[Esta matéria foi escrita por Thais Folego para AzMina, em novembro de 2019. O conteúdo está sendo reproduzido aqui com autorização da revista, que permite a repostagem dos textos. Clique para ver o texto original]

Não basta apenas reconhecer o racismo, é necessário ser aliada da luta antirracista. Como? Reconhecendo seus privilégios e respeitando as vozes negras

Desde que entrei na Revista AzMina, minha prioridade tem sido pautar, escrever e editar reportagens que falem sobre e com mulheres negras – e que sejam escritas e ilustradas igualmente por mulheres negras. Mas nesse mês da Consciência Negra eu quero falar com as mulheres brancas.

E proponho começar com uma pergunta: nos lugares que frequenta, você se incomoda quando não há nenhuma pessoa negra? Ou que as únicas pessoas negras sejam as que estejam te servindo ou limpando?  Minha pergunta é baseada na seguinte estatística: 55,8% da população brasileira é composta por pessoas negras (soma de pretos e pardos, segundo a classificação do IBGE). Como, então, pode um espaço ser frequentado apenas por brancos?

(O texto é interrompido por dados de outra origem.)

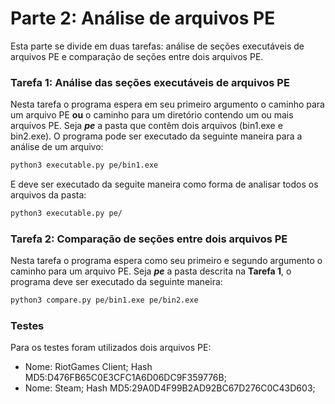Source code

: # Parte 2: Análise de arquivos PE


Esta parte se divide em duas tarefas: análise de seções executáveis de arquivos PE e comparação de seções entre dois arquivos PE.

### Tarefa 1: Análise das seções executáveis de arquivos PE

Nesta tarefa o programa espera em seu primeiro argumento o caminho para um arquivo PE **ou** o caminho para um diretório contendo um ou mais arquivos PE. Seja **_pe_** a pasta que contêm dois arquivos (bin1.exe e bin2.exe). O programa pode ser executado da seguinte maneira para a análise de um arquivo:
``` bash
python3 executable.py pe/bin1.exe
```

E deve ser executado da seguite maneira como forma de analisar todos os arquivos da pasta:
``` bash
python3 executable.py pe/
```


### Tarefa 2: Comparação de seções entre dois arquivos PE

Nesta tarefa o programa espera como seu primeiro e segundo argumento o caminho para um arquivo PE. Seja **_pe_** a pasta descrita na **Tarefa 1**, o programa deve ser executado da seguinte maneira:
``` bash
python3 compare.py pe/bin1.exe pe/bin2.exe
```

### Testes

Para os testes foram utilizados dois arquivos PE:

- Nome: RiotGames Client; Hash MD5:D476FB65C0E3CFC1A6D06DC9F359776B;
- Nome: Steam; Hash MD5:29A0D4F99B2AD92BC67D276C0C43D603;
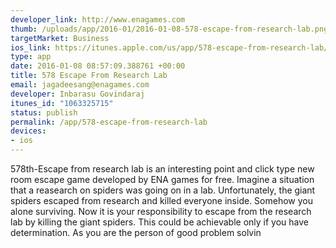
 ```yaml
--- 
developer_link: http://www.enagames.com
thumb: /uploads/app/2016-01/2016-01-08-578-escape-from-research-lab.png
targetMarket: Business
ios_link: https://itunes.apple.com/us/app/578-escape-from-research-lab/id1063325715?mt=8
type: app
date: 2016-01-08 08:57:09.388761 +00:00
title: 578 Escape From Research Lab
email: jagadeesang@enagames.com
developer: Inbarasu Govindaraj
itunes_id: "1063325715"
status: publish
permalink: /app/578-escape-from-research-lab
devices: 
- ios
---
```


578th-Escape from research lab is an interesting point and click type new room escape game developed by ENA games for free. Imagine a situation that a reasearch on spiders was going on in a lab. Unfortunately, the giant spiders escaped from research and killed everyone inside. Somehow you alone surviving. Now it is your responsibility to escape from the research lab by killing the giant spiders. This could be achievable only if you have determination. As you are the person of good problem solvin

Veja bem, não estou perguntando se você já reparou nesse “fenômeno”, mas se você realmente se incomoda, se isso te causa mal estar, se você fala sobre isso na mesa do bar com as amigas. 

Se incomodar é um primeiro passo para se tornar aliada da luta das mulheres negras. “Numa sociedade racista, não basta não ser racista, é preciso ser antirracista”, ensina a filósofa Angela Davis, que esteve no Brasil no mês passado.

Como ser aliada? 

A pedagoga Carla Souza dá a cartilha para ser uma aliada das mulheres negras: reconheça seus privilégios, dialogue entre os seus sobre atitudes racistas, respeitem nossas vozes (não nos interrompa quando estivermos falando), ceda o protagonismo. “Não queremos protagonismo único como vem sendo feito há séculos pelos povos colonizadores, queremos ampliação de narrativas. Sobre nossas pautas falamos nós”, afirma Carla em artigo do site Blogueiras Negras. As mulheres negras estão propondo esse diálogo. Recomendo o livro que a filósofa e ativista Djamila Ribeiro acaba de lançar, Pequeno Manual Antirracista, onde em dez lições breves ela explica as origens do racismo e como combatê-lo. 

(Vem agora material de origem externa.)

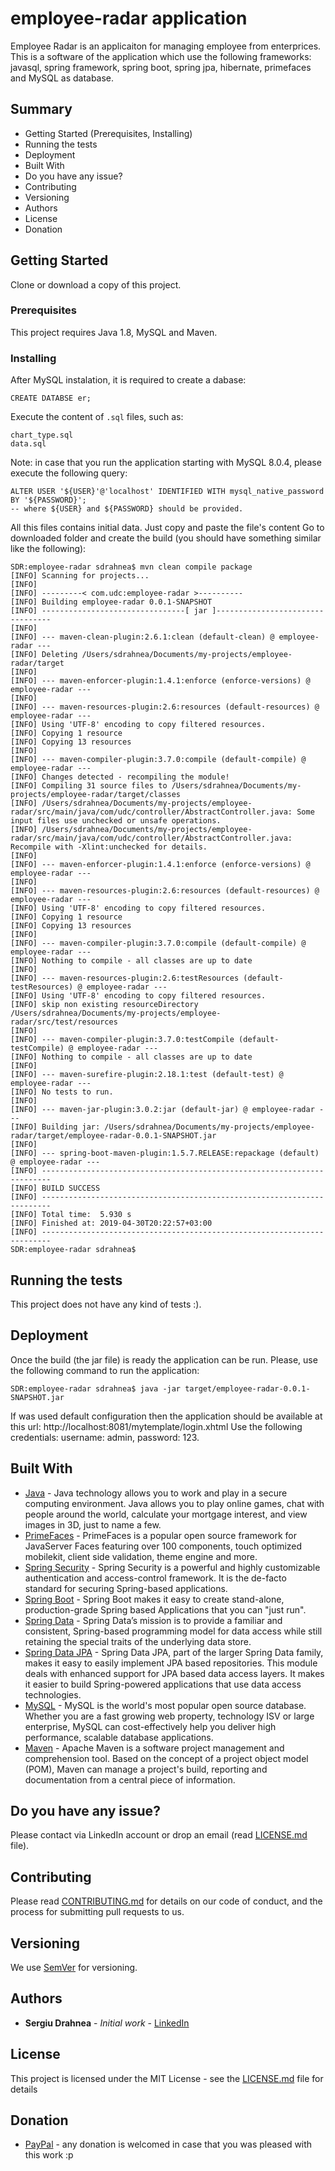 # employee-radar application

Employee Radar is an applicaiton for managing employee from enterprices. 
This is a software of the application which use the following frameworks: javasql, spring framework, spring boot, spring jpa, hibernate, primefaces and MySQL as database. 

## Summary
* Getting Started (Prerequisites, Installing)
* Running the tests
* Deployment
* Built With
* Do you have any issue?
* Contributing
* Versioning
* Authors
* License
* Donation


## Getting Started

Clone or download a copy of this project.

### Prerequisites

This project requires Java 1.8, MySQL and Maven.

### Installing

After MySQL instalation, it is required to create a dabase:

```
CREATE DATABSE er;
```
Execute the content of `.sql` files, such as: 
```
chart_type.sql
data.sql
```
Note: in case that you run the application starting with MySQL 8.0.4, please execute the following query:
```
ALTER USER '${USER}'@'localhost' IDENTIFIED WITH mysql_native_password BY '${PASSWORD}';
-- where ${USER} and ${PASSWORD} should be provided. 
```

All this files contains initial data. Just copy and paste the file's content Go to downloaded folder and create the build (you should have something similar like the following):
```
SDR:employee-radar sdrahnea$ mvn clean compile package
[INFO] Scanning for projects...
[INFO] 
[INFO] ---------< com.udc:employee-radar >----------
[INFO] Building employee-radar 0.0.1-SNAPSHOT
[INFO] --------------------------------[ jar ]---------------------------------
[INFO] 
[INFO] --- maven-clean-plugin:2.6.1:clean (default-clean) @ employee-radar ---
[INFO] Deleting /Users/sdrahnea/Documents/my-projects/employee-radar/target
[INFO] 
[INFO] --- maven-enforcer-plugin:1.4.1:enforce (enforce-versions) @ employee-radar ---
[INFO] 
[INFO] --- maven-resources-plugin:2.6:resources (default-resources) @ employee-radar ---
[INFO] Using 'UTF-8' encoding to copy filtered resources.
[INFO] Copying 1 resource
[INFO] Copying 13 resources
[INFO] 
[INFO] --- maven-compiler-plugin:3.7.0:compile (default-compile) @ employee-radar ---
[INFO] Changes detected - recompiling the module!
[INFO] Compiling 31 source files to /Users/sdrahnea/Documents/my-projects/employee-radar/target/classes
[INFO] /Users/sdrahnea/Documents/my-projects/employee-radar/src/main/java/com/udc/controller/AbstractController.java: Some input files use unchecked or unsafe operations.
[INFO] /Users/sdrahnea/Documents/my-projects/employee-radar/src/main/java/com/udc/controller/AbstractController.java: Recompile with -Xlint:unchecked for details.
[INFO] 
[INFO] --- maven-enforcer-plugin:1.4.1:enforce (enforce-versions) @ employee-radar ---
[INFO] 
[INFO] --- maven-resources-plugin:2.6:resources (default-resources) @ employee-radar ---
[INFO] Using 'UTF-8' encoding to copy filtered resources.
[INFO] Copying 1 resource
[INFO] Copying 13 resources
[INFO] 
[INFO] --- maven-compiler-plugin:3.7.0:compile (default-compile) @ employee-radar ---
[INFO] Nothing to compile - all classes are up to date
[INFO] 
[INFO] --- maven-resources-plugin:2.6:testResources (default-testResources) @ employee-radar ---
[INFO] Using 'UTF-8' encoding to copy filtered resources.
[INFO] skip non existing resourceDirectory /Users/sdrahnea/Documents/my-projects/employee-radar/src/test/resources
[INFO] 
[INFO] --- maven-compiler-plugin:3.7.0:testCompile (default-testCompile) @ employee-radar ---
[INFO] Nothing to compile - all classes are up to date
[INFO] 
[INFO] --- maven-surefire-plugin:2.18.1:test (default-test) @ employee-radar ---
[INFO] No tests to run.
[INFO] 
[INFO] --- maven-jar-plugin:3.0.2:jar (default-jar) @ employee-radar ---
[INFO] Building jar: /Users/sdrahnea/Documents/my-projects/employee-radar/target/employee-radar-0.0.1-SNAPSHOT.jar
[INFO] 
[INFO] --- spring-boot-maven-plugin:1.5.7.RELEASE:repackage (default) @ employee-radar ---
[INFO] ------------------------------------------------------------------------
[INFO] BUILD SUCCESS
[INFO] ------------------------------------------------------------------------
[INFO] Total time:  5.930 s
[INFO] Finished at: 2019-04-30T20:22:57+03:00
[INFO] ------------------------------------------------------------------------
SDR:employee-radar sdrahnea$ 
```

## Running the tests

This project does not have any kind of tests :).

## Deployment

Once the build (the jar file) is ready the application can be run. Please, use the following command to run the application:
```
SDR:employee-radar sdrahnea$ java -jar target/employee-radar-0.0.1-SNAPSHOT.jar
```
If was used default configuration then the application should be available at this url: http://localhost:8081/mytemplate/login.xhtml 
Use the following credentials: username: admin, password: 123.

## Built With

* [Java](https://www.java.com/en/download/) - Java technology allows you to work and play in a secure computing environment. Java allows you to play online games, chat with people around the world, calculate your mortgage interest, and view images in 3D, just to name a few.
* [PrimeFaces](https://www.primefaces.org/) - PrimeFaces is a popular open source framework for JavaServer Faces featuring over 100 components, touch optimized mobilekit, client side validation, theme engine and more.
* [Spring Security](https://spring.io/projects/spring-security) - Spring Security is a powerful and highly customizable authentication and access-control framework. It is the de-facto standard for securing Spring-based applications.
* [Spring Boot](https://spring.io/projects/spring-boot) - Spring Boot makes it easy to create stand-alone, production-grade Spring based Applications that you can "just run".
* [Spring Data](https://spring.io/projects/spring-data) - Spring Data’s mission is to provide a familiar and consistent, Spring-based programming model for data access while still retaining the special traits of the underlying data store.
* [Spring Data JPA](https://spring.io/projects/spring-data-jpa) - Spring Data JPA, part of the larger Spring Data family, makes it easy to easily implement JPA based repositories. This module deals with enhanced support for JPA based data access layers. It makes it easier to build Spring-powered applications that use data access technologies.
* [MySQL](https://www.mysql.com/) - MySQL is the world's most popular open source database. Whether you are a fast growing web property, technology ISV or large enterprise, MySQL can cost-effectively help you deliver high performance, scalable database applications.
* [Maven](https://maven.apache.org/) - Apache Maven is a software project management and comprehension tool. Based on the concept of a project object model (POM), Maven can manage a project's build, reporting and documentation from a central piece of information. 

## Do you have any issue?

Please contact via LinkedIn account or drop an email (read [LICENSE.md](LICENSE.md) file).

## Contributing

Please read [CONTRIBUTING.md](CONTRIBUTING.md) for details on our code of conduct, and the process for submitting pull requests to us.

## Versioning

We use [SemVer](http://semver.org/) for versioning.

## Authors

* **Sergiu Drahnea** - *Initial work* - [LinkedIn](https://www.linkedin.com/in/sergiu-drahnea)

## License

This project is licensed under the MIT License - see the [LICENSE.md](LICENSE.md) file for details

## Donation
* [PayPal](https://www.paypal.me/sdrahnea) - any donation is welcomed in case that you was pleased with this work :p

Enquanto mulher negra de pele clara, filha de pai preto e mãe branca, muitas vezes eu sou a única negra em muitos rolês – ainda que muitas pessoas não me enxerguem assim (mas essa problematização é papo para outro dia). E vou te dizer, isso é muito incômodo. É muito incômodo “estar sozinha”

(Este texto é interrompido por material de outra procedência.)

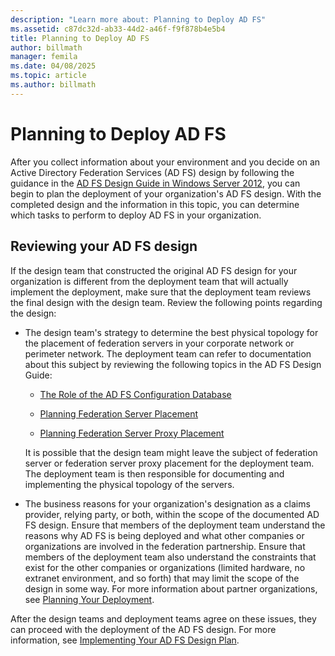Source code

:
 ```yaml
---
description: "Learn more about: Planning to Deploy AD FS"
ms.assetid: c87dc32d-ab33-44d2-a46f-f9f878b4e5b4
title: Planning to Deploy AD FS
author: billmath
manager: femila
ms.date: 04/08/2025
ms.topic: article
ms.author: billmath
---
```


# Planning to Deploy AD FS


After you collect information about your environment and you decide on an Active Directory Federation Services \(AD FS\) design by following the guidance in the [AD FS Design Guide in Windows Server 2012](../design/ad-fs-design-guide-in-windows-server-2012.md), you can begin to plan the deployment of your organization's AD FS design. With the completed design and the information in this topic, you can determine which tasks to perform to deploy AD FS in your organization.

## Reviewing your AD FS design
If the design team that constructed the original AD FS design for your organization is different from the deployment team that will actually implement the deployment, make sure that the deployment team reviews the final design with the design team. Review the following points regarding the design:

-   The design team's strategy to determine the best physical topology for the placement of federation servers in your corporate network or perimeter network. The deployment team can refer to documentation about this subject by reviewing the following topics in the AD FS Design Guide:

    -   [The Role of the AD FS Configuration Database](../../ad-fs/technical-reference/The-Role-of-the-AD-FS-Configuration-Database.md)

    -   [Planning Federation Server Placement](../design/planning-federation-server-placement.md)

    -   [Planning Federation Server Proxy Placement](../design/planning-federation-server-proxy-placement.md)

    It is possible that the design team might leave the subject of federation server or federation server proxy placement for the deployment team. The deployment team is then responsible for documenting and implementing the physical topology of the servers.

-   The business reasons for your organization's designation as a claims provider, relying party, or both, within the scope of the documented AD FS design. Ensure that members of the deployment team understand the reasons why AD FS is being deployed and what other companies or organizations are involved in the federation partnership. Ensure that members of the deployment team also understand the constraints that exist for the other companies or organizations \(limited hardware, no extranet environment, and so forth\) that may limit the scope of the design in some way. For more information about partner organizations, see [Planning Your Deployment](../design/planning-your-deployment.md).

After the design teams and deployment teams agree on these issues, they can proceed with the deployment of the AD FS design. For more information, see [Implementing Your AD FS Design Plan](Implementing-Your-AD-FS-Design-Plan.md).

As pessoas que se parecem fisicamente comigo nesses espaços são a tia do café, a tia da limpeza, a empregada doméstica, a garçonete. Normalmente o nome dessas pessoas nem é perguntado – é a tia, a moça. Nenhum problema em exercer essas profissões. O problema é quando elas são destinadas apenas às mulheres negras. O problema é quando são a única opção de atividades com remuneração. 

Repare que o trabalho doméstico é uma história que se repete nas famílias negras por gerações, com avós, filhas e netas nessa função. Esse ciclo está começando a ser quebrado com o ingresso da população negra nas universidades graças à política de cotas raciais.

Clique na imagem para ver as orientações.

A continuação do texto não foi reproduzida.